Potential concrete models compliant with an uncertain model can synthesized by the Alloy Analyzer [31], or refined by graph transformation rules [30]. Each concrete model is derived in a single step, thus their approach is not iterative like ours. Scalability analysis is omitted from the respective papers, but refinement of uncertain models is always decidable.

Rule-based Instance Generators. A different class of model generators relies on rule-based synthesis driven by randomized, statistical or metamodel coverage information for testing purposes [4, 13]. Some approaches support the calculation of effective metamodels [33], but partial snapshots are excluded from input specifications. Moreover, WF constraints are restricted to local constraints evaluated on individual objects while global constraints of a DSL are not supported. On the positive side, these approaches guarantee the diversity of models and scale well in practice.

Iterative Approaches. An iterative approach is proposed specifically for allocation problems in [20] based on Formula. Models are generated in two steps to increase diversity of results. First, non-isomorphic submodels are created only from an effective metamodel fragment. Diversity between submodels is achieved by a problem-specific symmetry-breaking predicate [11] which ensures that no isomorphic model is generated twice. In the second step the algorithm completes the different submodels according to the full model, but constraints are only checked at the very final stage. This is a key difference in our approach where an approximation of constraints is checked at each step, which reduces the number of inconsistent intermediate models. An iterative, counter-example guided synthesis is proposed for higher-order logic formulae in [24], but the size of derived models is fixed.

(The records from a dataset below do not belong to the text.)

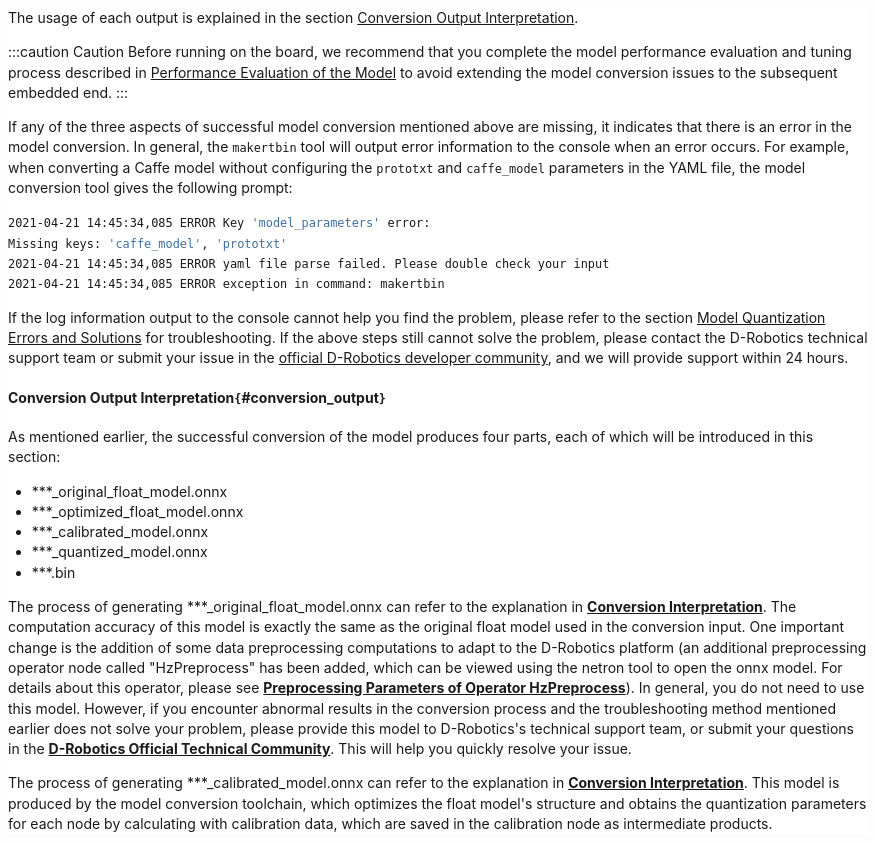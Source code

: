 The usage of each output is explained in the section [Conversion Output Interpretation](#conversion_output).

:::caution Caution
Before running on the board, we recommend that you complete the model performance evaluation and tuning process described in [Performance Evaluation of the Model](#performance_evaluation) to avoid extending the model conversion issues to the subsequent embedded end.
:::

If any of the three aspects of successful model conversion mentioned above are missing, it indicates that there is an error in the model conversion. In general, the `makertbin` tool will output error information to the console when an error occurs. For example, when converting a Caffe model without configuring the `prototxt` and `caffe_model` parameters in the YAML file, the model conversion tool gives the following prompt:

```bash
2021-04-21 14:45:34,085 ERROR Key 'model_parameters' error:
Missing keys: 'caffe_model', 'prototxt'
2021-04-21 14:45:34,085 ERROR yaml file parse failed. Please double check your input
2021-04-21 14:45:34,085 ERROR exception in command: makertbin
```

If the log information output to the console cannot help you find the problem, please refer to the section [Model Quantization Errors and Solutions](../../../08_FAQ/05_toolchain.md#model_convert_errors_and_solutions) for troubleshooting. If the above steps still cannot solve the problem, please contact the D-Robotics technical support team or submit your issue in the [official D-Robotics developer community](https://developer.d-robotics.cc/), and we will provide support within 24 hours.


#### Conversion Output Interpretation`{`#conversion_output`}`

As mentioned earlier, the successful conversion of the model produces four parts, each of which will be introduced in this section:

- \*\*\*_original_float_model.onnx
- \*\*\*_optimized_float_model.onnx
- \*\*\*_calibrated_model.onnx
- \*\*\*_quantized_model.onnx
- \*\*\*.bin

The process of generating \*\*\*_original_float_model.onnx can refer to the explanation in [**Conversion Interpretation**](#conversion_interpretation). 
The computation accuracy of this model is exactly the same as the original float model used in the conversion input. 
One important change is the addition of some data preprocessing computations to adapt to the D-Robotics platform (an additional preprocessing operator node called "HzPreprocess" has been added, which can be viewed using the netron tool to open the onnx model. For details about this operator, please see [**Preprocessing Parameters of Operator HzPreprocess**](#pre_process)). 
In general, you do not need to use this model. However, if you encounter abnormal results in the conversion process and the troubleshooting method mentioned earlier does not solve your problem, please provide this model to D-Robotics's technical support team, or submit your questions in the [**D-Robotics Official Technical Community**](https://developer.d-robotics.cc/). This will help you quickly resolve your issue.

The process of generating \*\*\*_calibrated_model.onnx can refer to the explanation in [**Conversion Interpretation**](#conversion_interpretation). 
This model is produced by the model conversion toolchain, which optimizes the float model's structure and obtains the quantization parameters for each node by calculating with calibration data, which are saved in the calibration node as intermediate products.
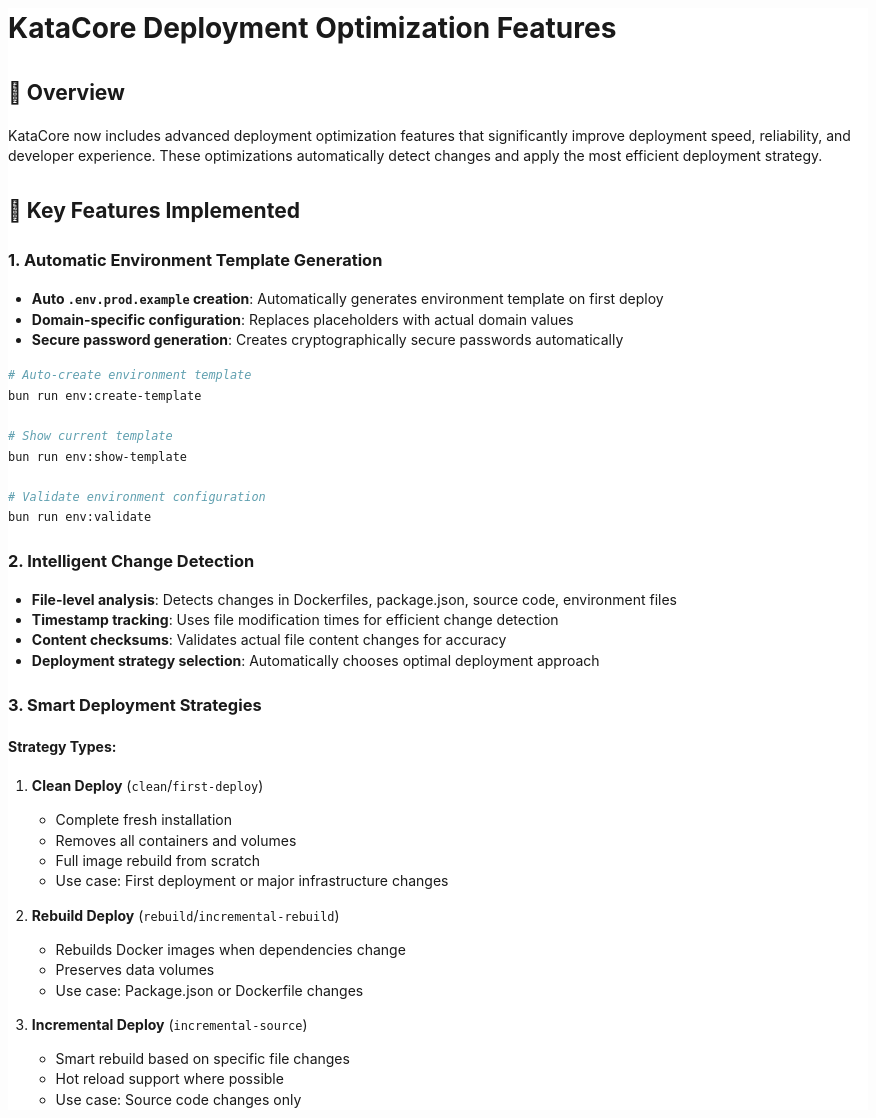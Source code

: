 # KataCore Deployment Optimization Features

## 🎯 Overview

KataCore now includes advanced deployment optimization features that significantly improve deployment speed, reliability, and developer experience. These optimizations automatically detect changes and apply the most efficient deployment strategy.

## 🚀 Key Features Implemented

### 1. Automatic Environment Template Generation
- **Auto `.env.prod.example` creation**: Automatically generates environment template on first deploy
- **Domain-specific configuration**: Replaces placeholders with actual domain values
- **Secure password generation**: Creates cryptographically secure passwords automatically

```bash
# Auto-create environment template
bun run env:create-template

# Show current template
bun run env:show-template

# Validate environment configuration
bun run env:validate
```

### 2. Intelligent Change Detection
- **File-level analysis**: Detects changes in Dockerfiles, package.json, source code, environment files
- **Timestamp tracking**: Uses file modification times for efficient change detection
- **Content checksums**: Validates actual file content changes for accuracy
- **Deployment strategy selection**: Automatically chooses optimal deployment approach

### 3. Smart Deployment Strategies

#### Strategy Types:
1. **Clean Deploy** (`clean`/`first-deploy`)
   - Complete fresh installation
   - Removes all containers and volumes
   - Full image rebuild from scratch
   - Use case: First deployment or major infrastructure changes

2. **Rebuild Deploy** (`rebuild`/`incremental-rebuild`)
   - Rebuilds Docker images when dependencies change
   - Preserves data volumes
   - Use case: Package.json or Dockerfile changes

3. **Incremental Deploy** (`incremental-source`)
   - Smart rebuild based on specific file changes
   - Hot reload support where possible
   - Use case: Source code changes only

6 Conclusion and Future Work

The validation of DSL tools frequently necessitates the synthesis of well-formed and realistic instance models, which satisfy the language specification. In the paper, we proposed an incremental model generation approach which (1) iteratively calls black- box logic solvers to guarantee well-formedness by (2) feeding instance models obtained in a previous step as partial snapshots (compulsory model fragments) to a subsequent phase to limit the number of new elements, and using (3) various approximations of metamodels and constraints. Our initial experiments show that significantly larger model instances can be generated with the same solvers using such an incremental approach especially in the presence of complex well-formedness constraints.

However, part of our experimental results are negative in the sense that the proposed iterative approach is still not scalable to derive large model instances of complex industrial languages due to restrictions of the underlying Alloy Analyzer and the SAT solver libraries. We believe that dedicated decision procedures and heuristics for graph models would be beneficial in the long run to improve the performance of model generation.

As future work, we aim to generate a structurally diverse set of test cases by enumerating different possible extensions of a partial snapshot in each iteration step. Additionally, we plan to check other underlying solvers and further approximations and strategies for deriving relevant formulae as logical consequences of constraints. And finally, we will investigate if the metamodel partitions and the iteration steps can be automatically created, thus creating a (semi-)automated process with improved DSL-specific heuristics.